→ EXERCISE
Type out each entry exactly.

→ RECORDS SHOWN
====

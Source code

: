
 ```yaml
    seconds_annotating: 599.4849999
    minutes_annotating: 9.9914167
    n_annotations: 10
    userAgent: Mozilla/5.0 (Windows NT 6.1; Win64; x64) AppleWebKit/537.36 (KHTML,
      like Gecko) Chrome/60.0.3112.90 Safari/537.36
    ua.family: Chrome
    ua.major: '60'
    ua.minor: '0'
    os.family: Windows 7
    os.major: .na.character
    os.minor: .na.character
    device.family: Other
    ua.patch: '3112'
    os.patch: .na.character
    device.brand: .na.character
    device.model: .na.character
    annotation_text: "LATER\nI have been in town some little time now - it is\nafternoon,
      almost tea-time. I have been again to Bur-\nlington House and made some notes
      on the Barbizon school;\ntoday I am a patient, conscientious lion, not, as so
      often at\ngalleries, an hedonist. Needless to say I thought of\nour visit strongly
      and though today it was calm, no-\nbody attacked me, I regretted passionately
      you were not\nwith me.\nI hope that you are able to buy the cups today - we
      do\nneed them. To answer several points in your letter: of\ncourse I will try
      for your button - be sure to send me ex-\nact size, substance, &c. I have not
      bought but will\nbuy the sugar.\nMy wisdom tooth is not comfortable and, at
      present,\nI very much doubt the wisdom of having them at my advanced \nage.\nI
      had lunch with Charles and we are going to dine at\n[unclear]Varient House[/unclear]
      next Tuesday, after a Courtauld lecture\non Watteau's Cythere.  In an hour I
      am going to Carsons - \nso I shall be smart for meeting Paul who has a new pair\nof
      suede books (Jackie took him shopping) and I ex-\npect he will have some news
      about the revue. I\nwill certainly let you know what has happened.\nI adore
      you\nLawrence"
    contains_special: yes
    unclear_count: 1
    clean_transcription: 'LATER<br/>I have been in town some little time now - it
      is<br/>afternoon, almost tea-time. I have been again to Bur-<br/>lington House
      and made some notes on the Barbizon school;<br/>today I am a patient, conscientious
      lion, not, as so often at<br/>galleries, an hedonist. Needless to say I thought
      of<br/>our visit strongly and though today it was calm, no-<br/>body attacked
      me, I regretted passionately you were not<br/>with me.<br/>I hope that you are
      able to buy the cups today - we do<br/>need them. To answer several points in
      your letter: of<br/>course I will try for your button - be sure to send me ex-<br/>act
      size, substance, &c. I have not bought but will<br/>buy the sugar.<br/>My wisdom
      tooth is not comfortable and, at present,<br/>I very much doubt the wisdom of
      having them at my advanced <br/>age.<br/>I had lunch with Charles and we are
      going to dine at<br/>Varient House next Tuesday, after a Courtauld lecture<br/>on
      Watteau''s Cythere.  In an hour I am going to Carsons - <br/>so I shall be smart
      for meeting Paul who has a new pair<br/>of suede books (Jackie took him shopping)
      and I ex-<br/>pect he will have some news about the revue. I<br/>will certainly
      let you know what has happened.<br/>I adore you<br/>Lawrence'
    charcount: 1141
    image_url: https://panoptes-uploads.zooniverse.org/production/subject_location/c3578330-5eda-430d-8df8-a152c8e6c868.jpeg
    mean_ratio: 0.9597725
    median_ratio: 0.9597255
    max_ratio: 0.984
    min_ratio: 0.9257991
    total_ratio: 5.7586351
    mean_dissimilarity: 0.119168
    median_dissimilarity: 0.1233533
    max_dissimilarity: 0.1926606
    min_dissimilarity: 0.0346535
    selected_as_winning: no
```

====

→ WRITTEN REPLY
Source code

:
 ```yaml
    seconds_annotating: 599.4849999
    minutes_annotating: 9.9914167
    n_annotations: 10
    userAgent: Mozilla/5.0 (Windows NT 6.1; Win64; x64) AppleWebKit/537.36 (KHTML,
      like Gecko) Chrome/60.0.3112.90 Safari/537.36
    ua.family: Chrome
    ua.major: '60'
    ua.minor: '0'
    os.family: Windows 7
    os.major: .na.character
    os.minor: .na.character
    device.family: Other
    ua.patch: '3112'
    os.patch: .na.character
    device.brand: .na.character
    device.model: .na.character
    annotation_text: "LATER\nI have been in town some little time now - it is\nafternoon,
      almost tea-time. I have been again to Bur-\nlington House and made some notes
      on the Barbizon school;\ntoday I am a patient, conscientious lion, not, as so
      often at\ngalleries, an hedonist. Needless to say I thought of\nour visit strongly
      and though today it was calm, no-\nbody attacked me, I regretted passionately
      you were not\nwith me.\nI hope that you are able to buy the cups today - we
      do\nneed them. To answer several points in your letter: of\ncourse I will try
      for your button - be sure to send me ex-\nact size, substance, &c. I have not
      bought but will\nbuy the sugar.\nMy wisdom tooth is not comfortable and, at
      present,\nI very much doubt the wisdom of having them at my advanced \nage.\nI
      had lunch with Charles and we are going to dine at\n[unclear]Varient House[/unclear]
      next Tuesday, after a Courtauld lecture\non Watteau's Cythere.  In an hour I
      am going to Carsons - \nso I shall be smart for meeting Paul who has a new pair\nof
      suede books (Jackie took him shopping) and I ex-\npect he will have some news
      about the revue. I\nwill certainly let you know what has happened.\nI adore
      you\nLawrence"
    contains_special: yes
    unclear_count: 1
    clean_transcription: 'LATER<br/>I have been in town some little time now - it
      is<br/>afternoon, almost tea-time. I have been again to Bur-<br/>lington House
      and made some notes on the Barbizon school;<br/>today I am a patient, conscientious
      lion, not, as so often at<br/>galleries, an hedonist. Needless to say I thought
      of<br/>our visit strongly and though today it was calm, no-<br/>body attacked
      me, I regretted passionately you were not<br/>with me.<br/>I hope that you are
      able to buy the cups today - we do<br/>need them. To answer several points in
      your letter: of<br/>course I will try for your button - be sure to send me ex-<br/>act
      size, substance, &c. I have not bought but will<br/>buy the sugar.<br/>My wisdom
      tooth is not comfortable and, at present,<br/>I very much doubt the wisdom of
      having them at my advanced <br/>age.<br/>I had lunch with Charles and we are
      going to dine at<br/>Varient House next Tuesday, after a Courtauld lecture<br/>on
      Watteau''s Cythere.  In an hour I am going to Carsons - <br/>so I shall be smart
      for meeting Paul who has a new pair<br/>of suede books (Jackie took him shopping)
      and I ex-<br/>pect he will have some news about the revue. I<br/>will certainly
      let you know what has happened.<br/>I adore you<br/>Lawrence'
    charcount: 1141
    image_url: https://panoptes-uploads.zooniverse.org/production/subject_location/c3578330-5eda-430d-8df8-a152c8e6c868.jpeg
    mean_ratio: 0.9597725
    median_ratio: 0.9597255
    max_ratio: 0.984
    min_ratio: 0.9257991
    total_ratio: 5.7586351
    mean_dissimilarity: 0.119168
    median_dissimilarity: 0.1233533
    max_dissimilarity: 0.1926606
    min_dissimilarity: 0.0346535
    selected_as_winning: no
```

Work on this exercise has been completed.